PROVIDED DATA START
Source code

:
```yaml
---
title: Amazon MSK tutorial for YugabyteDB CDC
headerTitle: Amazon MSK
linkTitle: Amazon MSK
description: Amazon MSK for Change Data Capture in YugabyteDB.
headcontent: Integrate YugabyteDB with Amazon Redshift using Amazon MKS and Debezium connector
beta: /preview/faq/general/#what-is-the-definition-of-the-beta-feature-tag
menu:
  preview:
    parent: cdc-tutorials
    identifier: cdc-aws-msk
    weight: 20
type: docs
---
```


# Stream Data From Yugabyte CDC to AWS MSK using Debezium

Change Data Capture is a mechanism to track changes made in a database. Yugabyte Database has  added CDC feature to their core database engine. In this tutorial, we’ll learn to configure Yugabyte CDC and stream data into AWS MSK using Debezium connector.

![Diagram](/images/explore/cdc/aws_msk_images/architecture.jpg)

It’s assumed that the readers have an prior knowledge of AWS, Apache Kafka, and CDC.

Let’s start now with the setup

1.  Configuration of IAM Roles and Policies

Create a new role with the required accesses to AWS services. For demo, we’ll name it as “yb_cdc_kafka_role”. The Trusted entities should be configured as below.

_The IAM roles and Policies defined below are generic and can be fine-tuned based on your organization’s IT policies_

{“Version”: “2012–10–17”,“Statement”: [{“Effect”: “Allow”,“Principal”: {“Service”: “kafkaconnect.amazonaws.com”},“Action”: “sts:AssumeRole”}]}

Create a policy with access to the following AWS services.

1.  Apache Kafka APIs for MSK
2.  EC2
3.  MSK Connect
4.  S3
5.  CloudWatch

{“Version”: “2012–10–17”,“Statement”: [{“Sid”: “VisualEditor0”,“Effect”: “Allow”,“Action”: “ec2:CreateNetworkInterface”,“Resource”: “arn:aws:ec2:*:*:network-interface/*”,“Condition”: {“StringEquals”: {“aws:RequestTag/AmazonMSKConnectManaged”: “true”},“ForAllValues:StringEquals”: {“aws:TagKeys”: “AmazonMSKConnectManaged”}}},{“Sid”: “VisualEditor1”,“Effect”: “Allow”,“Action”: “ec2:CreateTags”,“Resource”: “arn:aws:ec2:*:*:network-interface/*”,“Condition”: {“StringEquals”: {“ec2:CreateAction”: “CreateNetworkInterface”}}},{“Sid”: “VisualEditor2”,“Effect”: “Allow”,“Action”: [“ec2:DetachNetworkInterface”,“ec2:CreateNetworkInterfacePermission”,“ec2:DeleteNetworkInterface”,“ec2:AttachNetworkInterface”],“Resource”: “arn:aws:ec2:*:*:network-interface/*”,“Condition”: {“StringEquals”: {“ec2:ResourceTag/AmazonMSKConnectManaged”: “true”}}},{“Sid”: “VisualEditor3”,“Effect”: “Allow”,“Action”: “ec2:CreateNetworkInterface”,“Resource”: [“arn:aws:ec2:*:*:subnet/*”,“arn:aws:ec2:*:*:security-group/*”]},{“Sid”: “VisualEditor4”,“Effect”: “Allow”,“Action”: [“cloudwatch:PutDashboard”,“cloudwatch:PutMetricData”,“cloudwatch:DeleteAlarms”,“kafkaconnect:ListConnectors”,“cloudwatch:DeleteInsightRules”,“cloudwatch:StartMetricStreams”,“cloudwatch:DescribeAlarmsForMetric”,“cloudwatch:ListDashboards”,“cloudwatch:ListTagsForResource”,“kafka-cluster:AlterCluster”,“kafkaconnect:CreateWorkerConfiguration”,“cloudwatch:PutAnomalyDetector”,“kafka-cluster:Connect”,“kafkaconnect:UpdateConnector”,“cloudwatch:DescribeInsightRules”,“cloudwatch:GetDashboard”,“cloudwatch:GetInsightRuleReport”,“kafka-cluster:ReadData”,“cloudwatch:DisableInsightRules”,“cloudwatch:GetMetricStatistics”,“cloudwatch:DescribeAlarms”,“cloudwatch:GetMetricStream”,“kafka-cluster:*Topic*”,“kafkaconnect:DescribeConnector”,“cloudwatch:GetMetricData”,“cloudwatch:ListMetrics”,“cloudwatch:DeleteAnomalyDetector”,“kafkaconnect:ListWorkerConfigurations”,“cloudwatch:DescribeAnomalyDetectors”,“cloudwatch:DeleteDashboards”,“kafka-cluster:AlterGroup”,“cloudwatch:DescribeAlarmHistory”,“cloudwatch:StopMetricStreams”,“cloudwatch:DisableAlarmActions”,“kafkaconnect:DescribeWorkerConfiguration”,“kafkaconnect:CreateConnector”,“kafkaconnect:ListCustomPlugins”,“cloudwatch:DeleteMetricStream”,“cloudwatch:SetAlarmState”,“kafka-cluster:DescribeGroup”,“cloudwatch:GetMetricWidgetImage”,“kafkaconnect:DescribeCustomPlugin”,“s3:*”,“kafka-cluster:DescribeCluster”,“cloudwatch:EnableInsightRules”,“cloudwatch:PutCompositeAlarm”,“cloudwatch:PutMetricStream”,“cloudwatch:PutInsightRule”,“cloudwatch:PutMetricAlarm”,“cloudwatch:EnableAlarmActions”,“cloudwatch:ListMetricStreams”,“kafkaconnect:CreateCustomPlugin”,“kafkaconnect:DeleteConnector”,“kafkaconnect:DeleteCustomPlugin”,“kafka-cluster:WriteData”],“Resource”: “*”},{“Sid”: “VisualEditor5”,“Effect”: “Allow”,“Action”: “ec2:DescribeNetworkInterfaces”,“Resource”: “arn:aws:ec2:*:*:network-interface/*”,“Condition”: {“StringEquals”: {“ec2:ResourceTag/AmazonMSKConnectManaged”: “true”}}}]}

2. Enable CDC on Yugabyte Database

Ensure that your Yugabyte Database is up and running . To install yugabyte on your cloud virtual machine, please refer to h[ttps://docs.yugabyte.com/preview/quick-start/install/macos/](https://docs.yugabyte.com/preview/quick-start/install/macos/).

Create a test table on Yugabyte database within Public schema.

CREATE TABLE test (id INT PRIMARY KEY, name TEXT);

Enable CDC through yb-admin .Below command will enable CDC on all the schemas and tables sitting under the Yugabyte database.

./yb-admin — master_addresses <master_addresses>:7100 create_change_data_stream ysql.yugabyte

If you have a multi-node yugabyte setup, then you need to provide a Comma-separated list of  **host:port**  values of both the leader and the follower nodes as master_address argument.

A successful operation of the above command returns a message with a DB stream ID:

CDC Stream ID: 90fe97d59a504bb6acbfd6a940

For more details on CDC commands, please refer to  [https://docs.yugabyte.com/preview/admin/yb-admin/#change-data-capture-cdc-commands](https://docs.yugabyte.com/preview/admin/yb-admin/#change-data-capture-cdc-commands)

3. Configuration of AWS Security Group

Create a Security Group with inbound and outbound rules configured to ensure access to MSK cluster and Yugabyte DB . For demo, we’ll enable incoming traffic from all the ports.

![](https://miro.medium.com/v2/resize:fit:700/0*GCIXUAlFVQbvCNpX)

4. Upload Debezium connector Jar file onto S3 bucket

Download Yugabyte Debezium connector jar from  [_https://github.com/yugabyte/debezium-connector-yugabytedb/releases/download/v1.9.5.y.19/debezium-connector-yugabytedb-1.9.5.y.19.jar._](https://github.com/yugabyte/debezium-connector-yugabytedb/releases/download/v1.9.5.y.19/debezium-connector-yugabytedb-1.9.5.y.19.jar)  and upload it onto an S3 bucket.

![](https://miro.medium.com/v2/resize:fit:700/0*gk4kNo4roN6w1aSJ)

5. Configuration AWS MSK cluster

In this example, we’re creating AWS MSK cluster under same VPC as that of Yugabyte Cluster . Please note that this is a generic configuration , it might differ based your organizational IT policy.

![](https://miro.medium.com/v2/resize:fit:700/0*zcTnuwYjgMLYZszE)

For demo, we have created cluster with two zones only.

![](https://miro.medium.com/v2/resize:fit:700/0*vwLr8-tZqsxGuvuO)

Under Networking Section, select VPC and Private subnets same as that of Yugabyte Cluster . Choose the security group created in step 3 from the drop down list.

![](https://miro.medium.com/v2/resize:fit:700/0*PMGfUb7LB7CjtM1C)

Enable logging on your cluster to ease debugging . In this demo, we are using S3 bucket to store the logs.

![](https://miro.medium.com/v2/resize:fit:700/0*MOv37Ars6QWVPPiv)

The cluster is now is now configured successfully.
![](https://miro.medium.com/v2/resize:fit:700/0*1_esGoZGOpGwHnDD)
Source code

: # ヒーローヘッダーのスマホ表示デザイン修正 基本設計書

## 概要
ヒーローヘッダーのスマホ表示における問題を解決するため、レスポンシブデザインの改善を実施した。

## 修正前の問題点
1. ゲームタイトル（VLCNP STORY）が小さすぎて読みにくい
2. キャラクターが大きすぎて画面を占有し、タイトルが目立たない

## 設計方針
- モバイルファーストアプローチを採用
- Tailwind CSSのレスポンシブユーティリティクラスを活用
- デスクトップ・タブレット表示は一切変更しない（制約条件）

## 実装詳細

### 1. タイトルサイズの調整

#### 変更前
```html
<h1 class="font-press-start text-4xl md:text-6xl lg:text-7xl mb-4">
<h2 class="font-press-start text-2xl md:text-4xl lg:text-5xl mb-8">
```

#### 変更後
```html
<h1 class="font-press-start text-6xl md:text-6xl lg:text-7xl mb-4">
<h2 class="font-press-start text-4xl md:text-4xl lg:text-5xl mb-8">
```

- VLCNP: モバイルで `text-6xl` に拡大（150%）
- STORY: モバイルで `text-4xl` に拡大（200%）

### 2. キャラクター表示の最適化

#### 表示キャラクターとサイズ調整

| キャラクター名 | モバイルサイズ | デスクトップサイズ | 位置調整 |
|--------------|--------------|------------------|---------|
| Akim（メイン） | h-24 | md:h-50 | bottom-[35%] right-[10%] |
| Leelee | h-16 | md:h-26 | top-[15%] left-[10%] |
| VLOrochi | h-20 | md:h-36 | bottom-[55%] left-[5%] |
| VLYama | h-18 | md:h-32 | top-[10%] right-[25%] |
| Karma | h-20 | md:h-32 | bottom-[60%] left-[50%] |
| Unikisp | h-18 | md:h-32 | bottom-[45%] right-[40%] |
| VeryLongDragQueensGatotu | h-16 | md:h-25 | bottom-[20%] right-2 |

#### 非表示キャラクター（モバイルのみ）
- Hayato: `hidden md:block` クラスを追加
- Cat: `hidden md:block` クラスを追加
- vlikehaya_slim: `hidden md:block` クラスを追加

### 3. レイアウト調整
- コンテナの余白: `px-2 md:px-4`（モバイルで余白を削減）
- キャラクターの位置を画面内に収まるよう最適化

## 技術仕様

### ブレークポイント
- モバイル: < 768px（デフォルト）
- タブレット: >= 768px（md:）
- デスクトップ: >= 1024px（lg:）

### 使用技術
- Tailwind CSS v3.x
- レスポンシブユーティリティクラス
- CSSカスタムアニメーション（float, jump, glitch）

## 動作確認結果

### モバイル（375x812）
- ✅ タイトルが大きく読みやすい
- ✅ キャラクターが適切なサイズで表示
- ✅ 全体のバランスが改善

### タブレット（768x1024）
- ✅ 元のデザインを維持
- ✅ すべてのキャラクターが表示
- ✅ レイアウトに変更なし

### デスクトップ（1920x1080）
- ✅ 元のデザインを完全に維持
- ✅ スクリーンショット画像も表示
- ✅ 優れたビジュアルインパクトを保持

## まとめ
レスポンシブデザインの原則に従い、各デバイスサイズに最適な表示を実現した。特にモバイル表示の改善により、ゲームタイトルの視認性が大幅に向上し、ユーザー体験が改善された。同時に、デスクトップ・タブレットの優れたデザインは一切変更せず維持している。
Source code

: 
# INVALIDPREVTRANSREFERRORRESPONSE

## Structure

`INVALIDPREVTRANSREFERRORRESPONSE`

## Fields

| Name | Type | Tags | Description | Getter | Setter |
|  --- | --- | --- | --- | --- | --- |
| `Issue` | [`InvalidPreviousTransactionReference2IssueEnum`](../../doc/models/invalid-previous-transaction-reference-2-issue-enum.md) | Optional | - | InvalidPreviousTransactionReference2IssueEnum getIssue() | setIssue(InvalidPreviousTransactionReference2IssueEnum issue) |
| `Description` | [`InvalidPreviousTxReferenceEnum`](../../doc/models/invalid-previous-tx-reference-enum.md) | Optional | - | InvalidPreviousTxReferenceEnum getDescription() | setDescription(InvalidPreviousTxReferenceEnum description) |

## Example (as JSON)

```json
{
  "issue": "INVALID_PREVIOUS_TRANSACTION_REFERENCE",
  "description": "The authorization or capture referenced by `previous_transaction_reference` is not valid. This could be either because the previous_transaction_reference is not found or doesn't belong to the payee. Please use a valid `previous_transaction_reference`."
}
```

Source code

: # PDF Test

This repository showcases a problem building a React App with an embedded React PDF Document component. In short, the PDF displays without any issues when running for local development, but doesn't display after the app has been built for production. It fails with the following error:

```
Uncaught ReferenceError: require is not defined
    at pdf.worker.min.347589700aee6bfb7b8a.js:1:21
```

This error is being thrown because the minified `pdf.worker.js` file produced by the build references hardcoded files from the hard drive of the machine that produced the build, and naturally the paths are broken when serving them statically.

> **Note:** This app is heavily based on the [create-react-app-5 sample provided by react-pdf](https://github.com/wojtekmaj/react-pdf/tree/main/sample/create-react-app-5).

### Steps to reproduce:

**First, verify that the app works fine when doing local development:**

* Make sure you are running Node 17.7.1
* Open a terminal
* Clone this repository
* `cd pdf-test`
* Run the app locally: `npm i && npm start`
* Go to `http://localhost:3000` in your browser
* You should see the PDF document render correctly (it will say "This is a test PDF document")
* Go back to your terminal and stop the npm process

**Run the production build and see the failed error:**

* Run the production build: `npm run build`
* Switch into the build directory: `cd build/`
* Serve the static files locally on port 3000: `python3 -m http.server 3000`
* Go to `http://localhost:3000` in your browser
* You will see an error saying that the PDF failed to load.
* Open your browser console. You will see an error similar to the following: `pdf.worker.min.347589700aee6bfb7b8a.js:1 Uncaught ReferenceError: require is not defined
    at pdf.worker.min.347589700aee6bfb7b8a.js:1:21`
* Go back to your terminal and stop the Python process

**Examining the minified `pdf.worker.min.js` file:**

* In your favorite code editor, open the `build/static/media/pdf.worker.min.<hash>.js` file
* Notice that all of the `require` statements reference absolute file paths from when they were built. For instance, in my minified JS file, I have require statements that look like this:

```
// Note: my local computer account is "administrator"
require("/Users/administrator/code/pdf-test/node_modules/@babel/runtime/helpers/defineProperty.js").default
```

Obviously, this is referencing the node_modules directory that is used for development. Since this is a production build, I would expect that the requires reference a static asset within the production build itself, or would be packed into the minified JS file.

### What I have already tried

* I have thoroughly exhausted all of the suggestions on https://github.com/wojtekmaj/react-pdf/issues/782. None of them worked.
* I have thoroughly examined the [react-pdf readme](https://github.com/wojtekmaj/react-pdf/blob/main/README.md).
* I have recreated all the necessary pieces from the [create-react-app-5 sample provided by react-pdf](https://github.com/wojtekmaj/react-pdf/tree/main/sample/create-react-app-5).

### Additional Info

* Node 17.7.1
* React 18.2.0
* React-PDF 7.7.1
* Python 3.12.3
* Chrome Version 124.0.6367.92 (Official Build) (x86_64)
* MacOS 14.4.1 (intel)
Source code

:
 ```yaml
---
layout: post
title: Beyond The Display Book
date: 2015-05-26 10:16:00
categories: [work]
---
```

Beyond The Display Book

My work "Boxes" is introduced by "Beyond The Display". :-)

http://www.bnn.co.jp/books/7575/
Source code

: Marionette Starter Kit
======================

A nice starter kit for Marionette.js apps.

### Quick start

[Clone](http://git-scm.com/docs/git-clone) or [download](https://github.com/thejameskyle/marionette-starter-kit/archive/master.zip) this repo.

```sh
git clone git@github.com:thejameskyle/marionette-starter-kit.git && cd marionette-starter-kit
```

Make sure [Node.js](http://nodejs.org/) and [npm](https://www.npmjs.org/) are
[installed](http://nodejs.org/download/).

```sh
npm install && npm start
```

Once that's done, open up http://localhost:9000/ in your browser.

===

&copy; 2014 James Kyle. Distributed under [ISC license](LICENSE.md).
PROVIDED DATA END
* **YOUR OBJECTIVE**
Whichever lines of the data include the word "class", pull them out.

* **RESULT OF THIS EXERCISE**
<h1 class="font-press-start text-4xl md:text-6xl lg:text-7xl mb-4">
<h2 class="font-press-start text-2xl md:text-4xl lg:text-5xl mb-8">
<h1 class="font-press-start text-6xl md:text-6xl lg:text-7xl mb-4">
<h2 class="font-press-start text-4xl md:text-4xl lg:text-5xl mb-8">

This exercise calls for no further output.